#### Problem statement
Look through the records below and copy each line that includes the word "Monolithen".

#### Records provided
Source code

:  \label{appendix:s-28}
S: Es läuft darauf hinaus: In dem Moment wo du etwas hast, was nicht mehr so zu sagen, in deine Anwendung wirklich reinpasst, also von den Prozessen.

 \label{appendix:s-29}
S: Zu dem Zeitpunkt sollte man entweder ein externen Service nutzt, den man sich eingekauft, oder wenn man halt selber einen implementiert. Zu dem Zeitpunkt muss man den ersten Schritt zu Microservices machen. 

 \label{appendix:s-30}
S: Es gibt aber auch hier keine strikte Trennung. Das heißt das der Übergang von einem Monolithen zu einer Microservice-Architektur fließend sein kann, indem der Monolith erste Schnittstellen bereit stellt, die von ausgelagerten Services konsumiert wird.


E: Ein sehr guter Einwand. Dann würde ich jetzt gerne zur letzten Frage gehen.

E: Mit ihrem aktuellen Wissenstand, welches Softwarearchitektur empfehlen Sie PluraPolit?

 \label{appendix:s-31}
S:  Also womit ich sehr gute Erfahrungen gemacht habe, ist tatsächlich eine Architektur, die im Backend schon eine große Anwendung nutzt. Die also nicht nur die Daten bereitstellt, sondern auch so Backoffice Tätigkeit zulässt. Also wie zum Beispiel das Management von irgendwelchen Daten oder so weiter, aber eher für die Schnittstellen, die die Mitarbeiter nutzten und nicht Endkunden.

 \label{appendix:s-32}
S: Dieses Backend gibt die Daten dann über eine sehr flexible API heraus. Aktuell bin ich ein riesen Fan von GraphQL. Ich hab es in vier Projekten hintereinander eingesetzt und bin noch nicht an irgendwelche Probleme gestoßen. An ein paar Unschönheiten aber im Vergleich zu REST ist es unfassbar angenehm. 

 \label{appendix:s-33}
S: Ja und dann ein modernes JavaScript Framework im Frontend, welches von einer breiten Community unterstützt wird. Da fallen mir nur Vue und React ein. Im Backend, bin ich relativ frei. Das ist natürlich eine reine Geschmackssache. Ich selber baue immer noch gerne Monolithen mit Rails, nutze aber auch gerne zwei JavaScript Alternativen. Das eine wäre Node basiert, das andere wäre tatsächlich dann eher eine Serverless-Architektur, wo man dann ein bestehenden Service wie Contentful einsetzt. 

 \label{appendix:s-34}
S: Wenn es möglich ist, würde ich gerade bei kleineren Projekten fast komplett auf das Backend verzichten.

#### Reply to the task
S: Es gibt aber auch hier keine strikte Trennung. Das heißt das der Übergang von einem Monolithen zu einer Microservice-Architektur fließend sein kann, indem der Monolith erste Schnittstellen bereit stellt, die von ausgelagerten Services konsumiert wird.
S: Ja und dann ein modernes JavaScript Framework im Frontend, welches von einer breiten Community unterstützt wird. Da fallen mir nur Vue und React ein. Im Backend, bin ich relativ frei. Das ist natürlich eine reine Geschmackssache. Ich selber baue immer noch gerne Monolithen mit Rails, nutze aber auch gerne zwei JavaScript Alternativen. Das eine wäre Node basiert, das andere wäre tatsächlich dann eher eine Serverless-Architektur, wo man dann ein bestehenden Service wie Contentful einsetzt. 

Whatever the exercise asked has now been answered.